• Requirement:
Required from the data below: the exact lines starting at the line containing "## Installation/dependencies" and ending at the line containing "Peaking | 814.20", with both ends kept and all pictures dropped.

Saved data entries:
= Beginning of Section =
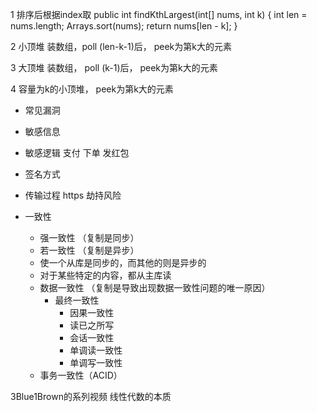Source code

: 1 排序后根据index取
public int findKthLargest(int[] nums, int k) {
        int len = nums.length;
        Arrays.sort(nums);
        return nums[len - k];
}

2 小顶堆 装数组，poll (len-k-1)后， peek为第k大的元素

3 大顶堆 装数组， poll (k-1)后， peek为第k大的元素

4 容量为k的小顶堆， peek为第k大的元素

+ 常见漏洞
+ 敏感信息
+ 敏感逻辑 支付 下单 发红包
+ 签名方式 
+ 传输过程 https 劫持风险

+ 一致性 
    + 强一致性 （复制是同步）
    + 若一致性  （复制是异步）
    + 使一个从库是同步的，而其他的则是异步的 
    + 对于某些特定的内容，都从主库读
    + 数据一致性 （复制是导致出现数据一致性问题的唯一原因）
        + 最终一致性
            + 因果一致性
            + 读已之所写
            + 会话一致性
            + 单调读一致性
            + 单调写一致性
    + 事务一致性（ACID）


3Blue1Brown的系列视频 线性代数的本质
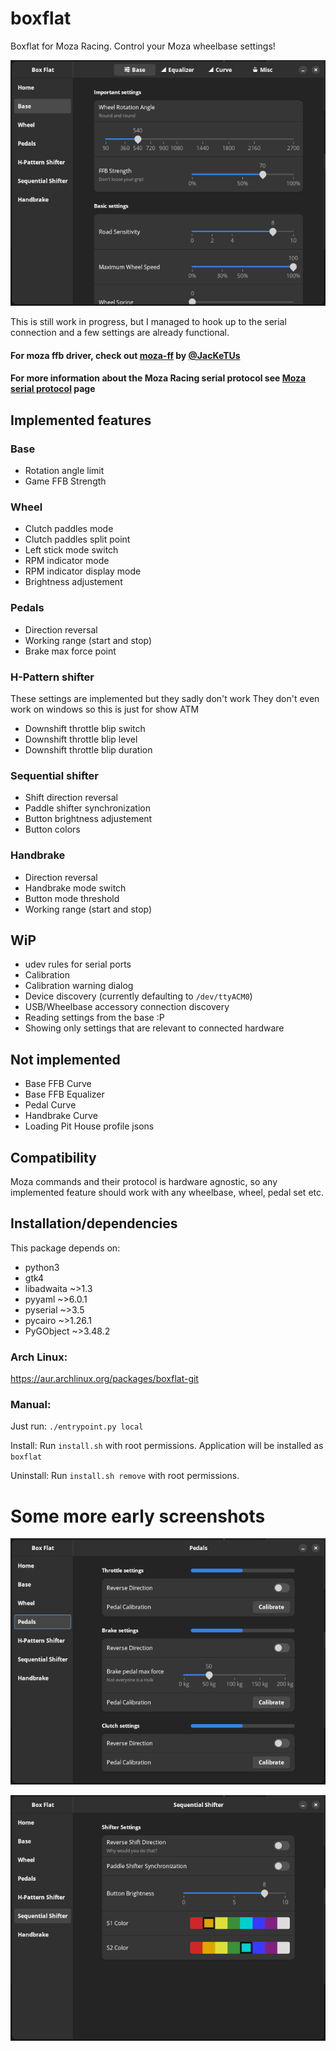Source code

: # boxflat
Boxflat for Moza Racing. Control your Moza wheelbase settings!

![Base panel](./screens/base.png)

This is still work in progress, but I managed to hook up to the serial connection and a few settings are already functional.

#### For moza ffb driver, check out [moza-ff](https://github.com/JacKeTUs/moza-ff) by [@JacKeTUs](https://github.com/JacKeTUs)
#### For more information about the Moza Racing serial protocol see [Moza serial protocol](./moza-protocol.md) page

## Implemented features
### Base
- Rotation angle limit
- Game FFB Strength

### Wheel
- Clutch paddles mode
- Clutch paddles split point
- Left stick mode switch
- RPM indicator mode
- RPM indicator display mode
- Brightness adjustement

### Pedals
- Direction reversal
- Working range (start and stop)
- Brake max force point

### H-Pattern shifter
These settings are implemented but they sadly don't work
They don't even work on windows so this is just for show ATM
- Downshift throttle blip switch
- Downshift throttle blip level
- Downshift throttle blip duration

### Sequential shifter
- Shift direction reversal
- Paddle shifter synchronization
- Button brightness adjustement
- Button colors

### Handbrake
- Direction reversal
- Handbrake mode switch
- Button mode threshold
- Working range (start and stop)

## WiP
- udev rules for serial ports
- Calibration
- Calibration warning dialog
- Device discovery (currently defaulting to `/dev/ttyACM0`)
- USB/Wheelbase accessory connection discovery
- Reading settings from the base :P
- Showing only settings that are relevant to connected hardware

## Not implemented
- Base FFB Curve
- Base FFB Equalizer
- Pedal Curve
- Handbrake Curve
- Loading Pit House profile jsons

## Compatibility
Moza commands and their protocol is hardware agnostic, so any implemented feature should work with any wheelbase, wheel, pedal set etc.

## Installation/dependencies
This package depends on:
- python3
- gtk4
- libadwaita ~>1.3
- pyyaml ~>6.0.1
- pyserial ~>3.5
- pycairo ~>1.26.1
- PyGObject ~>3.48.2

### Arch Linux:
https://aur.archlinux.org/packages/boxflat-git

### Manual:
Just run: `./entrypoint.py local`

Install: Run `install.sh` with root permissions. Application will be installed as `boxflat`

Uninstall: Run `install.sh remove` with root permissions.

# Some more early screenshots
![Pedals panel](./screens/pedals.png)

![Sequential shifter panel](./screens/sequential.png)
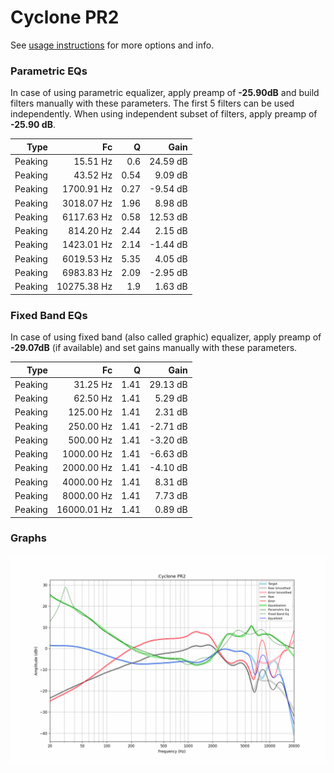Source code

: # Cyclone PR2
See [usage instructions](https://github.com/jaakkopasanen/AutoEq#usage) for more options and info.

### Parametric EQs
In case of using parametric equalizer, apply preamp of **-25.90dB** and build filters manually
with these parameters. The first 5 filters can be used independently.
When using independent subset of filters, apply preamp of **-25.90 dB**.

| Type    | Fc          |    Q | Gain     |
|--------:|------------:|-----:|---------:|
| Peaking | 15.51 Hz    | 0.6  | 24.59 dB |
| Peaking | 43.52 Hz    | 0.54 | 9.09 dB  |
| Peaking | 1700.91 Hz  | 0.27 | -9.54 dB |
| Peaking | 3018.07 Hz  | 1.96 | 8.98 dB  |
| Peaking | 6117.63 Hz  | 0.58 | 12.53 dB |
| Peaking | 814.20 Hz   | 2.44 | 2.15 dB  |
| Peaking | 1423.01 Hz  | 2.14 | -1.44 dB |
| Peaking | 6019.53 Hz  | 5.35 | 4.05 dB  |
| Peaking | 6983.83 Hz  | 2.09 | -2.95 dB |
| Peaking | 10275.38 Hz | 1.9  | 1.63 dB  |

### Fixed Band EQs
In case of using fixed band (also called graphic) equalizer, apply preamp of **-29.07dB**
(if available) and set gains manually with these parameters.

| Type    | Fc          |    Q | Gain     |
|--------:|------------:|-----:|---------:|
| Peaking | 31.25 Hz    | 1.41 | 29.13 dB |
| Peaking | 62.50 Hz    | 1.41 | 5.29 dB  |
| Peaking | 125.00 Hz   | 1.41 | 2.31 dB  |
| Peaking | 250.00 Hz   | 1.41 | -2.71 dB |
| Peaking | 500.00 Hz   | 1.41 | -3.20 dB |
| Peaking | 1000.00 Hz  | 1.41 | -6.63 dB |
| Peaking | 2000.00 Hz  | 1.41 | -4.10 dB |
| Peaking | 4000.00 Hz  | 1.41 | 8.31 dB  |
| Peaking | 8000.00 Hz  | 1.41 | 7.73 dB  |
| Peaking | 16000.01 Hz | 1.41 | 0.89 dB  |

### Graphs
![](./Cyclone%20PR2.png)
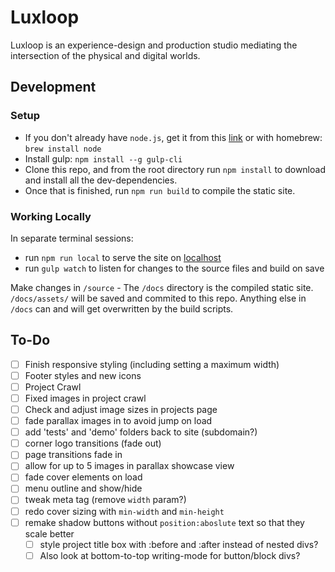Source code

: # Luxloop

Luxloop is an experience-design and production studio mediating the intersection of the physical and digital worlds.


## Development

### Setup
* If you don't already have `node.js`, get it from this [link](https://nodejs.org/en/download/) or with homebrew: `brew install node`
* Install gulp: `npm install --g gulp-cli`
* Clone this repo, and from the root directory run `npm install` to download and install all the dev-dependencies. 
* Once that is finished, run `npm run build` to compile the static site.

### Working Locally
In separate terminal sessions: 
* run `npm run local` to serve the site on [localhost](http://localhost:8000)
* run `gulp watch` to listen for changes to the source files and build on save

Make changes in `/source` - The `/docs` directory is the compiled static site. `/docs/assets/` will be saved and commited to this repo. Anything else in `/docs` can and will get overwritten by the build scripts. 

## To-Do
* [ ] Finish responsive styling (including setting a maximum width)
* [ ] Footer styles and new icons
* [ ] Project Crawl
* [ ] Fixed images in project crawl
* [ ] Check and adjust image sizes in projects page
* [ ] fade parallax images in to avoid jump on load
* [ ] add 'tests' and 'demo' folders back to site (subdomain?)
* [ ] corner logo transitions (fade out)
* [ ] page transitions fade in
* [ ] allow for up to 5 images in parallax showcase view
* [ ] fade cover elements on load
* [ ] menu outline and show/hide
* [ ] tweak meta tag (remove `width` param?)
* [ ] redo cover sizing with `min-width` and `min-height`
* [ ] remake shadow buttons without `position:aboslute` text so that they scale better
    * [ ] style project title box with :before and :after instead of nested divs?
    * [ ] Also look at bottom-to-top writing-mode for button/block divs?
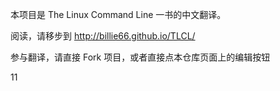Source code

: 
本项目是 The Linux Command Line 一书的中文翻译。

阅读，请移步到 <http://billie66.github.io/TLCL/>

参与翻译，请直接 Fork 项目，或者直接点本仓库页面上的编辑按钮

11
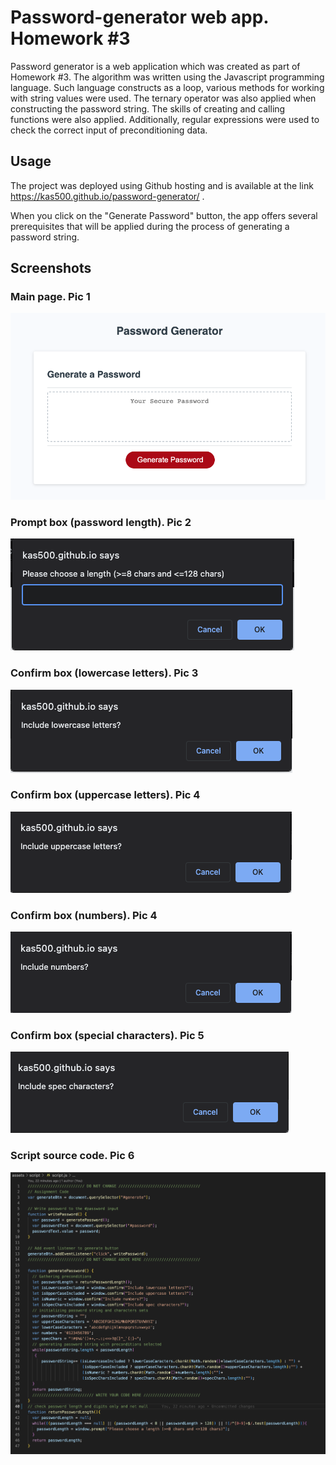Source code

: # Password-generator web app. Homework #3

Password generator is a web application which was created as part of Homework #3. The algorithm was written using the Javascript programming language.  Such language constructs as a loop, various methods for working with string values ​​were used.  The ternary operator was also applied when constructing the password string.  The skills of creating and calling functions were also applied. Additionally, regular expressions were used to check the correct input of preconditioning data.

## Usage

The project was deployed using Github hosting and is available at the link https://kas500.github.io/password-generator/ .

When you click on the "Generate Password" button, the app offers several prerequisites that will be applied during the process of generating a password string.

## Screenshots

### Main page. Pic 1

![main page](./assets/images/main.png)

### Prompt box (password length). Pic 2

![password length prompt](./assets/images/prompt_1.png)

### Confirm box (lowercase letters). Pic 3

![lower case confirmation](./assets/images/confirm_2.png)

### Confirm box (uppercase letters). Pic 4

![upper case confirmation](./assets/images/confirm_3.png)

### Confirm box (numbers). Pic 4

![numbers confirmation](./assets/images/confirm_4.png)

### Confirm box (special characters). Pic 5

![special characters confirmation](./assets/images/confirm_5.png)

### Script source code. Pic 6

![special characters confirmation](./assets/images/source_code.png)
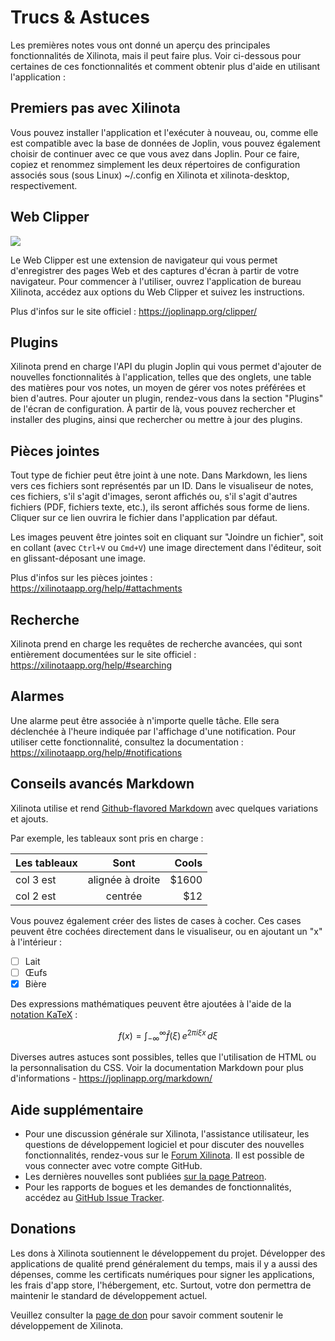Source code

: # Trucs & Astuces

Les premières notes vous ont donné un aperçu des principales fonctionnalités de Xilinota, mais il peut faire plus. Voir ci-dessous pour certaines de ces fonctionnalités et comment obtenir plus d'aide en utilisant l'application :

## Premiers pas avec Xilinota

Vous pouvez installer l'application et l'exécuter à nouveau, ou, comme elle est compatible avec la base de données de Joplin, vous pouvez également choisir de continuer avec ce que vous avez dans Joplin. Pour ce faire, copiez et renommez simplement les deux répertoires de configuration associés sous (sous Linux) ~/.config en Xilinota et xilinota-desktop, respectivement.

## Web Clipper

![](./WebClipper.png)

Le Web Clipper est une extension de navigateur qui vous permet d'enregistrer des pages Web et des captures d'écran à partir de votre navigateur. Pour commencer à l'utiliser, ouvrez l'application de bureau Xilinota, accédez aux options du Web Clipper et suivez les instructions.

Plus d'infos sur le site officiel : https://joplinapp.org/clipper/

## Plugins

Xilinota prend en charge l'API du plugin Joplin qui vous permet d'ajouter de nouvelles fonctionnalités à l'application, telles que des onglets, une table des matières pour vos notes, un moyen de gérer vos notes préférées et bien d'autres. Pour ajouter un plugin, rendez-vous dans la section "Plugins" de l'écran de configuration. À partir de là, vous pouvez rechercher et installer des plugins, ainsi que rechercher ou mettre à jour des plugins.

## Pièces jointes

Tout type de fichier peut être joint à une note. Dans Markdown, les liens vers ces fichiers sont représentés par un ID. Dans le visualiseur de notes, ces fichiers, s'il s'agit d'images, seront affichés ou, s'il s'agit d'autres fichiers (PDF, fichiers texte, etc.), ils seront affichés sous forme de liens. Cliquer sur ce lien ouvrira le fichier dans l'application par défaut.

Les images peuvent être jointes soit en cliquant sur "Joindre un fichier", soit en collant (avec `Ctrl+V` ou `Cmd+V`) une image directement dans l'éditeur, soit en glissant-déposant une image.

Plus d'infos sur les pièces jointes : https://xilinotaapp.org/help/#attachments

## Recherche

Xilinota prend en charge les requêtes de recherche avancées, qui sont entièrement documentées sur le site officiel : https://xilinotaapp.org/help/#searching

## Alarmes

Une alarme peut être associée à n'importe quelle tâche. Elle sera déclenchée à l'heure indiquée par l'affichage d'une notification. Pour utiliser cette fonctionnalité, consultez la documentation : https://xilinotaapp.org/help/#notifications

## Conseils avancés Markdown

Xilinota utilise et rend [Github-flavored Markdown](https://xilinotaapp.org/markdown/) avec quelques variations et ajouts.

Par exemple, les tableaux sont pris en charge :

| Les tableaux        | Sont           | Cools  |
| ------------- |:-------------:| -----:|
| col 3 est      | alignée à droite | $1600 |
| col 2 est      | centrée      |   $12 |

Vous pouvez également créer des listes de cases à cocher. Ces cases peuvent être cochées directement dans le visualiseur, ou en ajoutant un "x" à l'intérieur :

- [ ] Lait
- [ ] Œufs
- [x] Bière

Des expressions mathématiques peuvent être ajoutées à l'aide de la [notation KaTeX](https://khan.github.io/KaTeX/) :

$$
f(x) = \int_{-\infty}^\infty
     \hat f(\xi)\,e^{2 \pi i \xi x}
     \,d\xi
$$

Diverses autres astuces sont possibles, telles que l'utilisation de HTML ou la personnalisation du CSS. Voir la documentation Markdown pour plus d'informations - https://joplinapp.org/markdown/

## Aide supplémentaire

- Pour une discussion générale sur Xilinota, l'assistance utilisateur, les questions de développement logiciel et pour discuter des nouvelles fonctionnalités, rendez-vous sur le [Forum Xilinota](https://github.com/XilinJia/Xilinota/discussions). Il est possible de vous connecter avec votre compte GitHub.
- Les dernières nouvelles sont publiées [sur la page Patreon](https://www.patreon.com/xilinota).
- Pour les rapports de bogues et les demandes de fonctionnalités, accédez au [GitHub Issue Tracker](https://github.com/XilinJia/Xilinota/issues).

## Donations

Les dons à Xilinota soutiennent le développement du projet. Développer des applications de qualité prend généralement du temps, mais il y a aussi des dépenses, comme les certificats numériques pour signer les applications, les frais d'app store, l'hébergement, etc. Surtout, votre don permettra de maintenir le standard de développement actuel.

Veuillez consulter la [page de don](https://xilinotaapp.org/donate/) pour savoir comment soutenir le développement de Xilinota.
= End of Section =
• Result of this task:
## Installation/dependencies
This package depends on:
- python3
- gtk4
- libadwaita ~>1.3
- pyyaml ~>6.0.1
- pyserial ~>3.5
- pycairo ~>1.26.1
- PyGObject ~>3.48.2

### Arch Linux:
https://aur.archlinux.org/packages/boxflat-git

### Manual:
Just run: `./entrypoint.py local`

Install: Run `install.sh` with root permissions. Application will be installed as `boxflat`

Uninstall: Run `install.sh remove` with root permissions.

# Some more early screenshots
![Pedals panel](./screens/pedals.png)

![Sequential shifter panel](./screens/sequential.png)
Source code

: # Cyclone PR2
See [usage instructions](https://github.com/jaakkopasanen/AutoEq#usage) for more options and info.

### Parametric EQs
In case of using parametric equalizer, apply preamp of **-25.90dB** and build filters manually
with these parameters. The first 5 filters can be used independently.
When using independent subset of filters, apply preamp of **-25.90 dB**.

| Type    | Fc          |    Q | Gain     |
|--------:|------------:|-----:|---------:|
| Peaking | 15.51 Hz    | 0.6  | 24.59 dB |
| Peaking | 43.52 Hz    | 0.54 | 9.09 dB  |
| Peaking | 1700.91 Hz  | 0.27 | -9.54 dB |
| Peaking | 3018.07 Hz  | 1.96 | 8.98 dB  |
| Peaking | 6117.63 Hz  | 0.58 | 12.53 dB |
| Peaking | 814.20 Hz   | 2.44 | 2.15 dB  |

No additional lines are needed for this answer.